What's happening when we use join stage instead of lookup ?

kaps · Post by **kaps** » Mon Feb 14, 2011 12:15 pm

I am just wondering what's happening on the background when we use Join stage instead of Lookup stage? We had a failure saying insufficient disk space when we used lookup stage to do the lookup to a DB2 table. Though it says it's a space issue it's not as we have lot of space left and also lot of memory. But anyway we changed the job design to use join stage instead of lookup and when I see the when it runs, the join stage is waiting till all the records are read from lookup table and then it starts processing. So join stage does not hold records in memory? Does not the lookup does same?

Job Design is Join stage is connected to sequential file and DB2 stage and then transformer and to a DB2 stage.

Appreciate your input...

IBM Analytics Champion 2009 - 2020 · Post by **asorrell** » Mon Feb 14, 2011 1:58 pm

You haven't given us all the info required, namely sorting and partitioning being used, but I believe I can tell what is happening.

The join stage requires its inputs to be sorted on the join keys. If the incoming data isn't sorted correctly, it is probably adding a tsort which is causing some of the issues you are seeing.

If you are truly sort on disk space, make sure both your inputs are sorted. Put an ORDER BY clause on the DB2 SELECT. You can also use the UNIX sort command with an EXECSH (Before Job Command) to pre-sort the sequential file.

See if that helps eliminate both the road block at the join stage and the resource problem.

ray.wurlod · Post by **ray.wurlod** » Mon Feb 14, 2011 3:43 pm

Actually, putting an ORDER BY into the extraction SQL is not sufficient.

You also have to tell DataStage that the inputs to Join are already sorted, to prevent it from inserting a tsort operator (using a Sort stage set to "don't sort, already sorted", or to prevent insertion of tsort operators using the APT_NO_SORT_INSERTION environment variable in your job.

kaps · Post by **kaps** » Mon Feb 14, 2011 5:57 pm

First, Thanks for the replies.

Andy/Ray - I chose AUTO so that it does the sorting and key partition by itself. So can I say like "When we select AUTO for parition method, the lookup records gets loaded in memory" before moving to downstraem stages ? If that's the case then how does it differs from Lookup stage ?

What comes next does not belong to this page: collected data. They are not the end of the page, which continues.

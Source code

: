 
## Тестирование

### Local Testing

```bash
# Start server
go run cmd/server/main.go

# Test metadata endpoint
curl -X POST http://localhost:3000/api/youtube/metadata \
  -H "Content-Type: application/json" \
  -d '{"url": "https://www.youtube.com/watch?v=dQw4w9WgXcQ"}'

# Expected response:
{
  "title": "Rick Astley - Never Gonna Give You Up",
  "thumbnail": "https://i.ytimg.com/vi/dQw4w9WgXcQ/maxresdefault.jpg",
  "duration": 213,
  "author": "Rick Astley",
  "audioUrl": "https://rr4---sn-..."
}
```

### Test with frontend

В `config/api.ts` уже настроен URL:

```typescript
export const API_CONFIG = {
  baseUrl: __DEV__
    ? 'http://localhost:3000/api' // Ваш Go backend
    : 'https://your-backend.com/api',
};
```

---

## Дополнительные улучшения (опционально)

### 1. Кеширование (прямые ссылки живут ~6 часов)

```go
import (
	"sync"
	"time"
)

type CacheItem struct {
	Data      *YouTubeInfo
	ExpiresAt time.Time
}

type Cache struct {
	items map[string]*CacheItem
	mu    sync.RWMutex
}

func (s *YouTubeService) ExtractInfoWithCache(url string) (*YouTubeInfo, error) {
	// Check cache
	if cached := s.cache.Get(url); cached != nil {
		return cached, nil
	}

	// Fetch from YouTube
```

Is it not a good practice to let the DataStage sort the data sets ? Should we sort them and tell the DataStage not to sort it ?

Thanks

jwiles · Post by **jwiles** » Mon Feb 14, 2011 6:05 pm

You say you have plenty of disk space but your lookup job is dying because the lookup stage ran out of space. How much space is allocated for:
-- scratch usage (resource scratch in config files)
-- disk usage (parallel dataset data files) (resource disk in config files)
-- temp usage (/tmp or $TMPDIR)

And, of course, how big is the lookup table from the database (number of bytes)? How does that compare to your available disk space and system memory?

Regards,

kaps · Post by **kaps** » Tue Feb 15, 2011 9:44 am

Scratch and Resource disk is pointing to /datastage node in the server which has over 200 GB left. /tmp has almost 1 GB left. Server has 8 GB of Memory.

Table has 23 million records and I am just selecting two fields from that.

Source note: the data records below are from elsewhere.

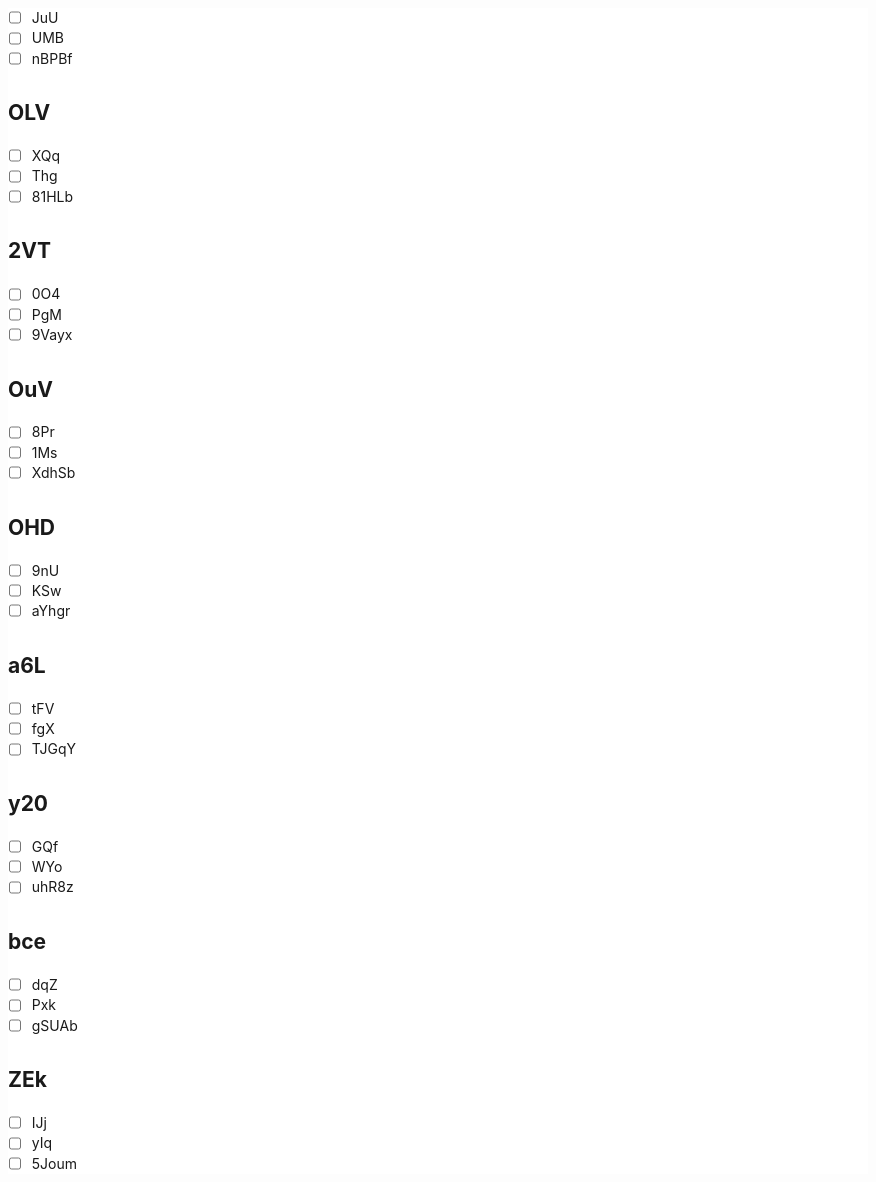 * [ ] JuU
* [ ] UMB
* [ ] nBPBf

## OLV

* [ ] XQq
* [ ] Thg
* [ ] 81HLb

## 2VT

* [ ] 0O4
* [ ] PgM
* [ ] 9Vayx

## OuV

* [ ] 8Pr
* [ ] 1Ms
* [ ] XdhSb

## OHD

* [ ] 9nU
* [ ] KSw
* [ ] aYhgr

## a6L

* [ ] tFV
* [ ] fgX
* [ ] TJGqY

## y20

* [ ] GQf
* [ ] WYo
* [ ] uhR8z

## bce

* [ ] dqZ
* [ ] Pxk
* [ ] gSUAb

## ZEk

* [ ] IJj
* [ ] yIq
* [ ] 5Joum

IBM Analytics Champion 2009 - 2020 · Post by **asorrell** » Tue Feb 15, 2011 10:48 am

Ray,

Thanks for putting the bit about APT variable in your reply. It hit me later that I had forgotten to mention it, then when I came back to correct it I saw your reply. Thanks for covering!

Kaps - there is a good overview of Lookup vs. Join in the documentation. I suggest you check it out.

Lookups do not require sorted input streams, joins do. However, lookups may consume large amounts of memory depending on how they are setup.

From the Parallel Developer's Guide:

In all cases you are concerned with the size of the reference datasets. If these take up a large amount of memory relative to the physical RAM memory size of the computer you are running on, then a lookup stage might thrash because the reference datasets might not fit in RAM along with everything else that has to be in RAM. This results in very slow performance since each lookup operation can, and typically does, cause a page fault and an I/O operation.

So, if the reference datasets are big enough to cause trouble, use a join. A join does a high-speed sort on the driving and reference datasets. This can involve I/O if the data is big enough, but the I/O is all highly optimized and sequential. Once the sort is over the join processing is very fast and never involves paging or other I/O.